--- Given information Enclosed Below ---

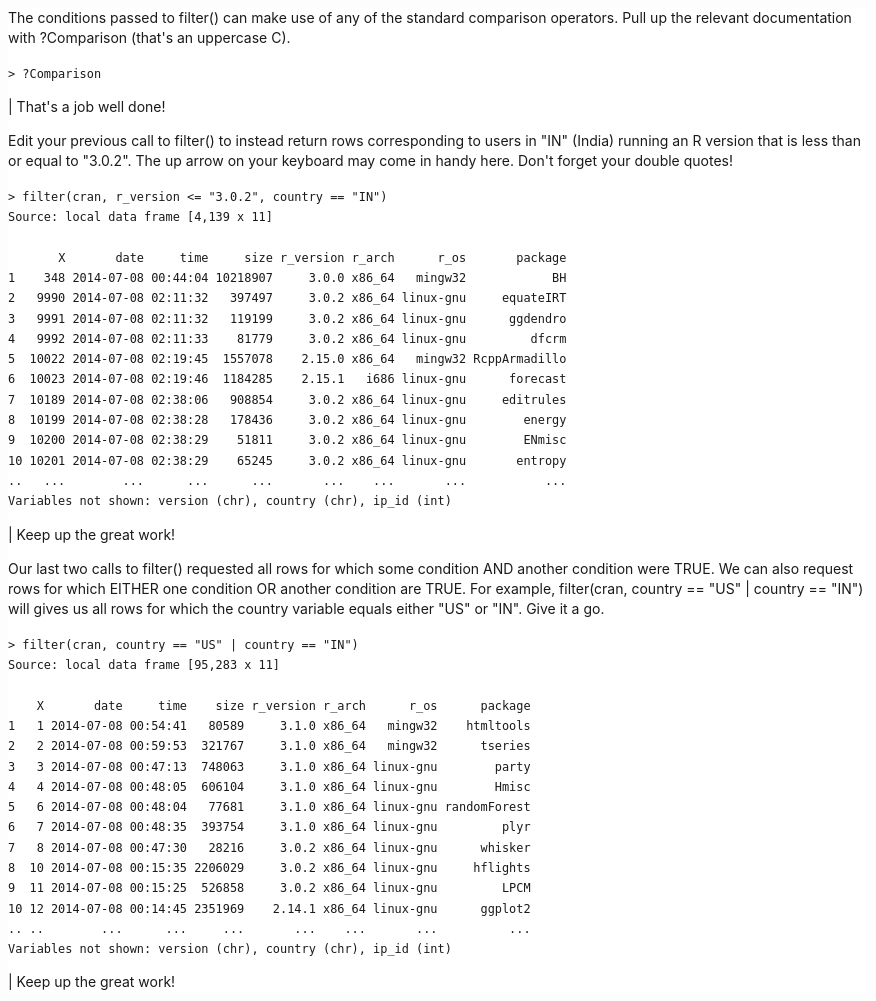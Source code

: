 The conditions passed to filter() can make use of any of the standard
comparison operators. Pull up the relevant documentation with ?Comparison
(that's an uppercase C).
```
> ?Comparison
```
| That's a job well done!

Edit your previous call to filter() to instead return rows corresponding to
users in "IN" (India) running an R version that is less than or equal to
"3.0.2". The up arrow on your keyboard may come in handy here. Don't forget
your double quotes!
```
> filter(cran, r_version <= "3.0.2", country == "IN")
Source: local data frame [4,139 x 11]

       X       date     time     size r_version r_arch      r_os       package
1    348 2014-07-08 00:44:04 10218907     3.0.0 x86_64   mingw32            BH
2   9990 2014-07-08 02:11:32   397497     3.0.2 x86_64 linux-gnu     equateIRT
3   9991 2014-07-08 02:11:32   119199     3.0.2 x86_64 linux-gnu      ggdendro
4   9992 2014-07-08 02:11:33    81779     3.0.2 x86_64 linux-gnu         dfcrm
5  10022 2014-07-08 02:19:45  1557078    2.15.0 x86_64   mingw32 RcppArmadillo
6  10023 2014-07-08 02:19:46  1184285    2.15.1   i686 linux-gnu      forecast
7  10189 2014-07-08 02:38:06   908854     3.0.2 x86_64 linux-gnu     editrules
8  10199 2014-07-08 02:38:28   178436     3.0.2 x86_64 linux-gnu        energy
9  10200 2014-07-08 02:38:29    51811     3.0.2 x86_64 linux-gnu        ENmisc
10 10201 2014-07-08 02:38:29    65245     3.0.2 x86_64 linux-gnu       entropy
..   ...        ...      ...      ...       ...    ...       ...           ...
Variables not shown: version (chr), country (chr), ip_id (int)
```
| Keep up the great work!

Our last two calls to filter() requested all rows for which some condition
AND another condition were TRUE. We can also request rows for which EITHER
one condition OR another condition are TRUE. For example, filter(cran,
country == "US" | country == "IN") will gives us all rows for which the
country variable equals either "US" or "IN". Give it a go.
```
> filter(cran, country == "US" | country == "IN")
Source: local data frame [95,283 x 11]

    X       date     time    size r_version r_arch      r_os      package
1   1 2014-07-08 00:54:41   80589     3.1.0 x86_64   mingw32    htmltools
2   2 2014-07-08 00:59:53  321767     3.1.0 x86_64   mingw32      tseries
3   3 2014-07-08 00:47:13  748063     3.1.0 x86_64 linux-gnu        party
4   4 2014-07-08 00:48:05  606104     3.1.0 x86_64 linux-gnu        Hmisc
5   6 2014-07-08 00:48:04   77681     3.1.0 x86_64 linux-gnu randomForest
6   7 2014-07-08 00:48:35  393754     3.1.0 x86_64 linux-gnu         plyr
7   8 2014-07-08 00:47:30   28216     3.0.2 x86_64 linux-gnu      whisker
8  10 2014-07-08 00:15:35 2206029     3.0.2 x86_64 linux-gnu     hflights
9  11 2014-07-08 00:15:25  526858     3.0.2 x86_64 linux-gnu         LPCM
10 12 2014-07-08 00:14:45 2351969    2.14.1 x86_64 linux-gnu      ggplot2
.. ..        ...      ...     ...       ...    ...       ...          ...
Variables not shown: version (chr), country (chr), ip_id (int)
```
| Keep up the great work!
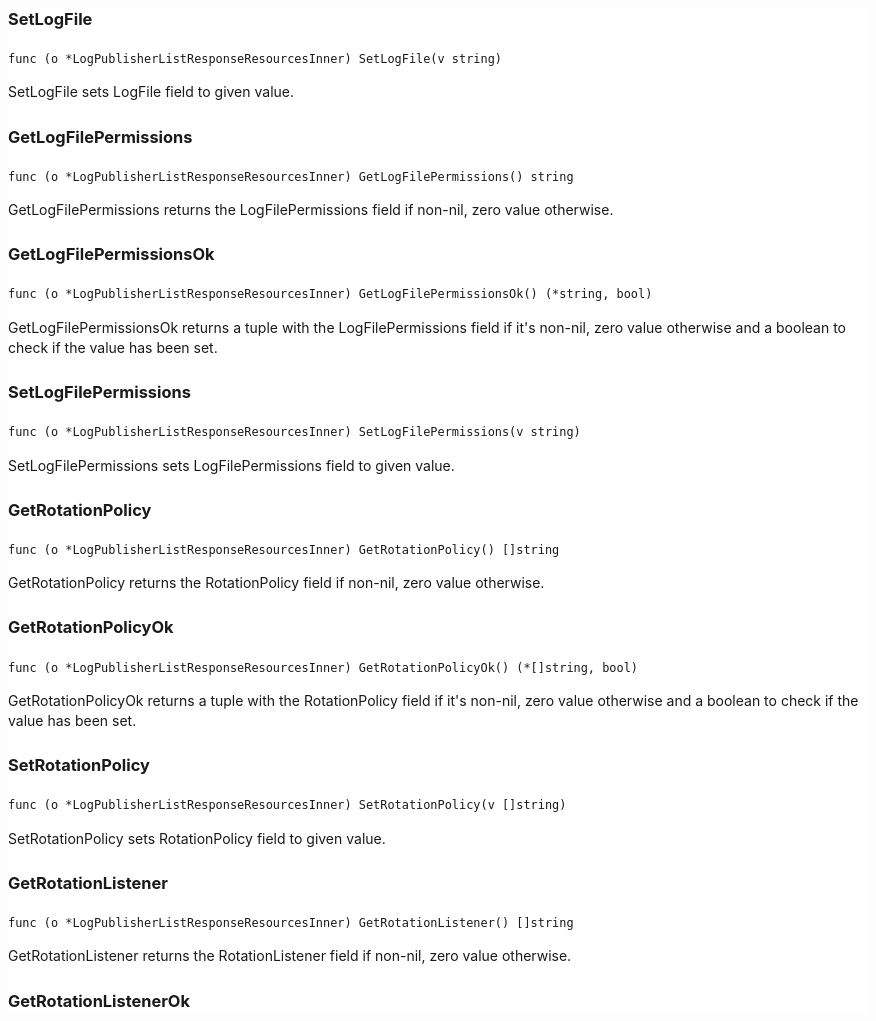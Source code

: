 ### SetLogFile

`func (o *LogPublisherListResponseResourcesInner) SetLogFile(v string)`

SetLogFile sets LogFile field to given value.


### GetLogFilePermissions

`func (o *LogPublisherListResponseResourcesInner) GetLogFilePermissions() string`

GetLogFilePermissions returns the LogFilePermissions field if non-nil, zero value otherwise.

### GetLogFilePermissionsOk

`func (o *LogPublisherListResponseResourcesInner) GetLogFilePermissionsOk() (*string, bool)`

GetLogFilePermissionsOk returns a tuple with the LogFilePermissions field if it's non-nil, zero value otherwise
and a boolean to check if the value has been set.

### SetLogFilePermissions

`func (o *LogPublisherListResponseResourcesInner) SetLogFilePermissions(v string)`

SetLogFilePermissions sets LogFilePermissions field to given value.


### GetRotationPolicy

`func (o *LogPublisherListResponseResourcesInner) GetRotationPolicy() []string`

GetRotationPolicy returns the RotationPolicy field if non-nil, zero value otherwise.

### GetRotationPolicyOk

`func (o *LogPublisherListResponseResourcesInner) GetRotationPolicyOk() (*[]string, bool)`

GetRotationPolicyOk returns a tuple with the RotationPolicy field if it's non-nil, zero value otherwise
and a boolean to check if the value has been set.

### SetRotationPolicy

`func (o *LogPublisherListResponseResourcesInner) SetRotationPolicy(v []string)`

SetRotationPolicy sets RotationPolicy field to given value.


### GetRotationListener

`func (o *LogPublisherListResponseResourcesInner) GetRotationListener() []string`

GetRotationListener returns the RotationListener field if non-nil, zero value otherwise.

### GetRotationListenerOk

--- End of Enclosed Given information ---

- [What you need to do] What you return should match the material word for word, apart from the pictures.

- [Answer box]
Source code

: The conditions passed to filter() can make use of any of the standard
comparison operators. Pull up the relevant documentation with ?Comparison
(that's an uppercase C).
```
> ?Comparison
```
| That's a job well done!

Edit your previous call to filter() to instead return rows corresponding to
users in "IN" (India) running an R version that is less than or equal to
"3.0.2". The up arrow on your keyboard may come in handy here. Don't forget
your double quotes!
```
> filter(cran, r_version <= "3.0.2", country == "IN")
Source: local data frame [4,139 x 11]

       X       date     time     size r_version r_arch      r_os       package
1    348 2014-07-08 00:44:04 10218907     3.0.0 x86_64   mingw32            BH
2   9990 2014-07-08 02:11:32   397497     3.0.2 x86_64 linux-gnu     equateIRT
3   9991 2014-07-08 02:11:32   119199     3.0.2 x86_64 linux-gnu      ggdendro
4   9992 2014-07-08 02:11:33    81779     3.0.2 x86_64 linux-gnu         dfcrm
5  10022 2014-07-08 02:19:45  1557078    2.15.0 x86_64   mingw32 RcppArmadillo
6  10023 2014-07-08 02:19:46  1184285    2.15.1   i686 linux-gnu      forecast
7  10189 2014-07-08 02:38:06   908854     3.0.2 x86_64 linux-gnu     editrules
8  10199 2014-07-08 02:38:28   178436     3.0.2 x86_64 linux-gnu        energy
9  10200 2014-07-08 02:38:29    51811     3.0.2 x86_64 linux-gnu        ENmisc
10 10201 2014-07-08 02:38:29    65245     3.0.2 x86_64 linux-gnu       entropy
..   ...        ...      ...      ...       ...    ...       ...           ...
Variables not shown: version (chr), country (chr), ip_id (int)
```
| Keep up the great work!

Our last two calls to filter() requested all rows for which some condition
AND another condition were TRUE. We can also request rows for which EITHER
one condition OR another condition are TRUE. For example, filter(cran,
country == "US" | country == "IN") will gives us all rows for which the
country variable equals either "US" or "IN". Give it a go.
```
> filter(cran, country == "US" | country == "IN")
Source: local data frame [95,283 x 11]

    X       date     time    size r_version r_arch      r_os      package
1   1 2014-07-08 00:54:41   80589     3.1.0 x86_64   mingw32    htmltools
2   2 2014-07-08 00:59:53  321767     3.1.0 x86_64   mingw32      tseries
3   3 2014-07-08 00:47:13  748063     3.1.0 x86_64 linux-gnu        party
4   4 2014-07-08 00:48:05  606104     3.1.0 x86_64 linux-gnu        Hmisc
5   6 2014-07-08 00:48:04   77681     3.1.0 x86_64 linux-gnu randomForest
6   7 2014-07-08 00:48:35  393754     3.1.0 x86_64 linux-gnu         plyr
7   8 2014-07-08 00:47:30   28216     3.0.2 x86_64 linux-gnu      whisker
8  10 2014-07-08 00:15:35 2206029     3.0.2 x86_64 linux-gnu     hflights
9  11 2014-07-08 00:15:25  526858     3.0.2 x86_64 linux-gnu         LPCM
10 12 2014-07-08 00:14:45 2351969    2.14.1 x86_64 linux-gnu      ggplot2
.. ..        ...      ...     ...       ...    ...       ...          ...
Variables not shown: version (chr), country (chr), ip_id (int)
```
| Keep up the great work!
Source code

: ### SetLogFile

`func (o *LogPublisherListResponseResourcesInner) SetLogFile(v string)`

SetLogFile sets LogFile field to given value.


### GetLogFilePermissions

`func (o *LogPublisherListResponseResourcesInner) GetLogFilePermissions() string`

GetLogFilePermissions returns the LogFilePermissions field if non-nil, zero value otherwise.

### GetLogFilePermissionsOk

`func (o *LogPublisherListResponseResourcesInner) GetLogFilePermissionsOk() (*string, bool)`

GetLogFilePermissionsOk returns a tuple with the LogFilePermissions field if it's non-nil, zero value otherwise
and a boolean to check if the value has been set.

### SetLogFilePermissions

`func (o *LogPublisherListResponseResourcesInner) SetLogFilePermissions(v string)`

SetLogFilePermissions sets LogFilePermissions field to given value.


### GetRotationPolicy

`func (o *LogPublisherListResponseResourcesInner) GetRotationPolicy() []string`

GetRotationPolicy returns the RotationPolicy field if non-nil, zero value otherwise.

### GetRotationPolicyOk

`func (o *LogPublisherListResponseResourcesInner) GetRotationPolicyOk() (*[]string, bool)`

GetRotationPolicyOk returns a tuple with the RotationPolicy field if it's non-nil, zero value otherwise
and a boolean to check if the value has been set.

### SetRotationPolicy

`func (o *LogPublisherListResponseResourcesInner) SetRotationPolicy(v []string)`

SetRotationPolicy sets RotationPolicy field to given value.


### GetRotationListener

`func (o *LogPublisherListResponseResourcesInner) GetRotationListener() []string`

GetRotationListener returns the RotationListener field if non-nil, zero value otherwise.

### GetRotationListenerOk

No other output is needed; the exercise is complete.